The reason is simple. It is very common to feel awful about Monday, the starting day of every week. This frustration aggravates on Sunday evening making one feel dreadfully low, anxious, and irritated. Sunday anxiety is natural, and many adults in the current times face this ‘phenomenon’ more often than not. According to a 2015 global poll conducted by Monster, Sunday night blues are ‘really bad’ and 76% of those surveyed suffer sadness and angst throughout their Sunday evening.
One of the biggest reasons to suffer from this feeling could be the fear of unknown—what will happen during the review meeting? Will I be able to meet my deadline? If I apply for the job interview, will I be selected or what would the doctor say when I meet him next?
“We must identify specific thoughts on Sunday and see what patterns you spot, understand the key reason for that anxiety that is building inside you,” says wellness expert, Shruti ChaturLal. She suggests, “Stay away from gadgets and practice breathing exercises like ‘bhramari’ that can give instant relief while ‘anulom vilom’ can be done for long run alleviation. Another practice which can act as a healer is meditation if combined with raagas like Ramkali, Bhairavi, Bhim Palasi, Poorvi on your playlist to quadruple the effect.”
For professionals, the biggest worry in life is the deliverables at work. However, such perplexity of mind can be avoided if following measures are taken over a period of time to combat fear.
Plan in advance: Any kind of planning helps. A detailed list of things-to-do during the week can help battle anxiety. This will help you know things in advance, make you decide on a specific time in the week when you will do it or set a reminder to finish it. Allocate a time in the week for the listed items. Do not meander over a vague plan. Jot down your task list as well as ideas that could perk up your week. For example the day your review is over, you may plan a family outing or a dinner to rejuvenate and post this you can enjoy a happy sleep at night.
Uunleash Your Creative Genius: Regularise your post-work schedule. Be more creative with your weekday time by interacting with school-time friends. Try to spend time with a good friend who could really relate to your feelings.

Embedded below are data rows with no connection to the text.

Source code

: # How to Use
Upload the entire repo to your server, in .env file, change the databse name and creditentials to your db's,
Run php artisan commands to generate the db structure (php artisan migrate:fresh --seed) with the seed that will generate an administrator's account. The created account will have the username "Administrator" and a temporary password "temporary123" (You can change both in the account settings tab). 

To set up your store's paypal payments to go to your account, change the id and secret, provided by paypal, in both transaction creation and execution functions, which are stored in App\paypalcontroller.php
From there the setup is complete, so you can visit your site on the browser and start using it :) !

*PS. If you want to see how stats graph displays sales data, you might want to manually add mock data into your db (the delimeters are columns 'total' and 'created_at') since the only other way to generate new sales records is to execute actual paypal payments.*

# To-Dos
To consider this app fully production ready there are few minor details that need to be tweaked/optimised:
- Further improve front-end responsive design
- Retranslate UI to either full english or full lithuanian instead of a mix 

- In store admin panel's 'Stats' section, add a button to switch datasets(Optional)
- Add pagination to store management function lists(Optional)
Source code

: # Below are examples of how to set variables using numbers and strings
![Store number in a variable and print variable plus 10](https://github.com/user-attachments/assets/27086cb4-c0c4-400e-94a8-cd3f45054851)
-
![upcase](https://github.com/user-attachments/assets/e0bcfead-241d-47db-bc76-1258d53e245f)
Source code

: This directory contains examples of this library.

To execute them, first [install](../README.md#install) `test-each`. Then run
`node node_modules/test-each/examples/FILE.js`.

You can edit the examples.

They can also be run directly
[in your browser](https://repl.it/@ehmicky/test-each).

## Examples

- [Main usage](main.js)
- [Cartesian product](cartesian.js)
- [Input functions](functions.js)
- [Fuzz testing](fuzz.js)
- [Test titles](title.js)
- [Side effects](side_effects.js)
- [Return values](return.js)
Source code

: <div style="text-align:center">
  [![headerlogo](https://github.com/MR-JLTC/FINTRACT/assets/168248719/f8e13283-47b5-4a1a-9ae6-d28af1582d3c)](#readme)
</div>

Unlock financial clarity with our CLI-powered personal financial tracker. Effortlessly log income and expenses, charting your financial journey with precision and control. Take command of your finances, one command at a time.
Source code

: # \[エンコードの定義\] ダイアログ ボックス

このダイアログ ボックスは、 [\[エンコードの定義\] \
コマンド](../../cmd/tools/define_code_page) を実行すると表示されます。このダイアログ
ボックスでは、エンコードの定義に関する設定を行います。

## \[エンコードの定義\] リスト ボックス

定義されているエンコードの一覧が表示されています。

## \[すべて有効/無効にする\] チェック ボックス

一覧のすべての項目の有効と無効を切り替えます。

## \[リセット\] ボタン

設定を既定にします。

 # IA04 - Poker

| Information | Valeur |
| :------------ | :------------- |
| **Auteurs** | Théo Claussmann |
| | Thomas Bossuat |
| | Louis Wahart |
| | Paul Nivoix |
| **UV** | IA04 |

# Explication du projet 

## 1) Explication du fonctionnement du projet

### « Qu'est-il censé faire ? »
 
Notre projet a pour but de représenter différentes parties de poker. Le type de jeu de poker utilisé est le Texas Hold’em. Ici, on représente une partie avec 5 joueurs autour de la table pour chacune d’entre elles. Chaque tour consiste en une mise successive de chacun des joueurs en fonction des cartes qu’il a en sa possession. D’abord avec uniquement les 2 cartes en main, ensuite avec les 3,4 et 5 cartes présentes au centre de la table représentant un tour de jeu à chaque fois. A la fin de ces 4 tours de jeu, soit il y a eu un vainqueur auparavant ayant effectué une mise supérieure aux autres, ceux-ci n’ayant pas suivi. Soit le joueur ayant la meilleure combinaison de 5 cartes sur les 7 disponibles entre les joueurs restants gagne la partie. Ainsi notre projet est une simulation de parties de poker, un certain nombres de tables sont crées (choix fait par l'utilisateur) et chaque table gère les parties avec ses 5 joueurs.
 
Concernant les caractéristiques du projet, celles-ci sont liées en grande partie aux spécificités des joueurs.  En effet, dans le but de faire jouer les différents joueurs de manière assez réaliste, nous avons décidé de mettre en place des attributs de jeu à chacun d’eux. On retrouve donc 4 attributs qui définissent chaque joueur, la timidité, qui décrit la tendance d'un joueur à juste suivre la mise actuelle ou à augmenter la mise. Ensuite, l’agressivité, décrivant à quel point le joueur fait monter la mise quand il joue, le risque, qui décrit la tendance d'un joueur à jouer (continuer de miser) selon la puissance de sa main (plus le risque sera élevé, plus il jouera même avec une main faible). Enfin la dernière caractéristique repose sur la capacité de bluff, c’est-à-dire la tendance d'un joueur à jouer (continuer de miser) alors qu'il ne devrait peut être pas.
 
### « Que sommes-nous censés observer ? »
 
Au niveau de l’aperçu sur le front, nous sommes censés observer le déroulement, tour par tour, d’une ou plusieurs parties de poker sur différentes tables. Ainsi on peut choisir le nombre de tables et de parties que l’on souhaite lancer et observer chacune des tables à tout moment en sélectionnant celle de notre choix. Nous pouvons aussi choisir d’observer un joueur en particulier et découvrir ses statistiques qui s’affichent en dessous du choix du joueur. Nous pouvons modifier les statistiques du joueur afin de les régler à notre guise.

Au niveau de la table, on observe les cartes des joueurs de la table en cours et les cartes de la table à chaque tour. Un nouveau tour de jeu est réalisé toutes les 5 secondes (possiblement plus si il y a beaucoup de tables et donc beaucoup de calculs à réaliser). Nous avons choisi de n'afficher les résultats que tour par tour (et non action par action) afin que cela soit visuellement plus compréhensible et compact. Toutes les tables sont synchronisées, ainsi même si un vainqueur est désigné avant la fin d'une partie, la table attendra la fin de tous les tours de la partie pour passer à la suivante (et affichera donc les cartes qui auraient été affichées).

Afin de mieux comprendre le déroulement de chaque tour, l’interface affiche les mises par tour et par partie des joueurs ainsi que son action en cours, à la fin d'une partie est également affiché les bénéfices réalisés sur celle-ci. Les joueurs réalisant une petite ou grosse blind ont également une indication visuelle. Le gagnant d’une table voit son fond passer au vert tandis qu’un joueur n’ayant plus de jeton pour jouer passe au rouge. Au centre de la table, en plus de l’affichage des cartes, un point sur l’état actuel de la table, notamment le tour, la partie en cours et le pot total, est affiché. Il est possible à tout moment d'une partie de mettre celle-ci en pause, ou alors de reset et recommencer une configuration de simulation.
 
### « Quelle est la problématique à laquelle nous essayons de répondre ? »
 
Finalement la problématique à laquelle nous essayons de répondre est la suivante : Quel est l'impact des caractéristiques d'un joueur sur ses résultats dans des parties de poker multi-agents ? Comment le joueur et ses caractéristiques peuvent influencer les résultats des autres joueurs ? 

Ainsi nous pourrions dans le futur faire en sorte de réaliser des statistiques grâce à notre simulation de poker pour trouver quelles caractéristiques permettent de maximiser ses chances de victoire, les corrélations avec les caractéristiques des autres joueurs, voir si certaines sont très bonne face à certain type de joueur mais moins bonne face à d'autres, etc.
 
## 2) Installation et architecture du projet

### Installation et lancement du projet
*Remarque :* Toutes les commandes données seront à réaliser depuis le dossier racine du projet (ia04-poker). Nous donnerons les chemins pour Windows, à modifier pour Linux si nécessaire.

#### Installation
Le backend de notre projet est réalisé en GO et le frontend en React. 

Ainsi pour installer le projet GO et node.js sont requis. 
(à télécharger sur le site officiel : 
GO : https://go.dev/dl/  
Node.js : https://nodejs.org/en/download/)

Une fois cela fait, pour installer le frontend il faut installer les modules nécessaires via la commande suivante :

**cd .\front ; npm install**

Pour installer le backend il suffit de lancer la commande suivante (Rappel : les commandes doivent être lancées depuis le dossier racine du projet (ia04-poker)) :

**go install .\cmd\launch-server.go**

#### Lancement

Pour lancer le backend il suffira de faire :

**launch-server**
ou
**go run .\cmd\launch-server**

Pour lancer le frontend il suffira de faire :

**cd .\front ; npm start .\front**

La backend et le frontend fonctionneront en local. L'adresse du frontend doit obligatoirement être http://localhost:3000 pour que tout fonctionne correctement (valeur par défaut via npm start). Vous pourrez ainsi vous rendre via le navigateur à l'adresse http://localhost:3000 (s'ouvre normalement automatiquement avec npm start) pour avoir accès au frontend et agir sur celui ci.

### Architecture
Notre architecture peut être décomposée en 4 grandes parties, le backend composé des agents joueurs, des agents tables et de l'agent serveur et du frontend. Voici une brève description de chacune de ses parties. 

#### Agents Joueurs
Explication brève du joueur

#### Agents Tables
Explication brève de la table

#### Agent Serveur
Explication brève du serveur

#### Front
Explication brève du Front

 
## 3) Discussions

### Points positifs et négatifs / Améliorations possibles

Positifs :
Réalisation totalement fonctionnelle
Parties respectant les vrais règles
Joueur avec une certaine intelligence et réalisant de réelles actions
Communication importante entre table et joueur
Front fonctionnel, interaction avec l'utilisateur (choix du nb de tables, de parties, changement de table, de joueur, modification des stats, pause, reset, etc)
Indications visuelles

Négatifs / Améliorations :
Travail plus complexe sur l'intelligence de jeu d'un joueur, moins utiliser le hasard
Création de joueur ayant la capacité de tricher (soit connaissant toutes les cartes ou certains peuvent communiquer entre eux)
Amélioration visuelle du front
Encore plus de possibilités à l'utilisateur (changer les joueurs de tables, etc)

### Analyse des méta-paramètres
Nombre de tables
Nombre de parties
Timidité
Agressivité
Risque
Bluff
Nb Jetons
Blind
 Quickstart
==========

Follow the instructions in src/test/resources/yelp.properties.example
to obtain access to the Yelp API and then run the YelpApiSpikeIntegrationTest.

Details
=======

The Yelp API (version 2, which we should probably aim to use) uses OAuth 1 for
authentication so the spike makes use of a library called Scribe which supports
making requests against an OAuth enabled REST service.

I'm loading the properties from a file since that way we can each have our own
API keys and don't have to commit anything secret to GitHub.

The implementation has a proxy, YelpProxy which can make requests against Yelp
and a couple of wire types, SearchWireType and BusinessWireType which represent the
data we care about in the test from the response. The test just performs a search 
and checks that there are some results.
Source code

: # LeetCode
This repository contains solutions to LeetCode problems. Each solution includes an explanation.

Be positive: Don’t imagine what you haven’t experienced. Set aside all the “what-ifs” of the world because the moment you start visualising, your mind stops thinking about all the positives. One should focus on the positives rather than the negatives in life. This will incredibly help you fight unwanted stress during the weekend.
Health is Wealth: Try to be active during the weekend but do not indulge in unnecessary activities that could tire you. Take breaks to stretch and walk around. Instead adopt healthy habits, eat nutritious food, sleep well or go for a spa ritual. This will help you save energy for the coming week. Meditation or yoga work best as a way of relieving stress and inducing calm. Have foods that will boost your energy levels. Too much intake of alcohol over the weekend can make you suffer from a low feeling.
Sunday is funday: Make the most of your Sundays by planning a family outing or a sport activity. It is the best day to recharge the batteries. This will unbelievably help you treat Mondays like a new day in life!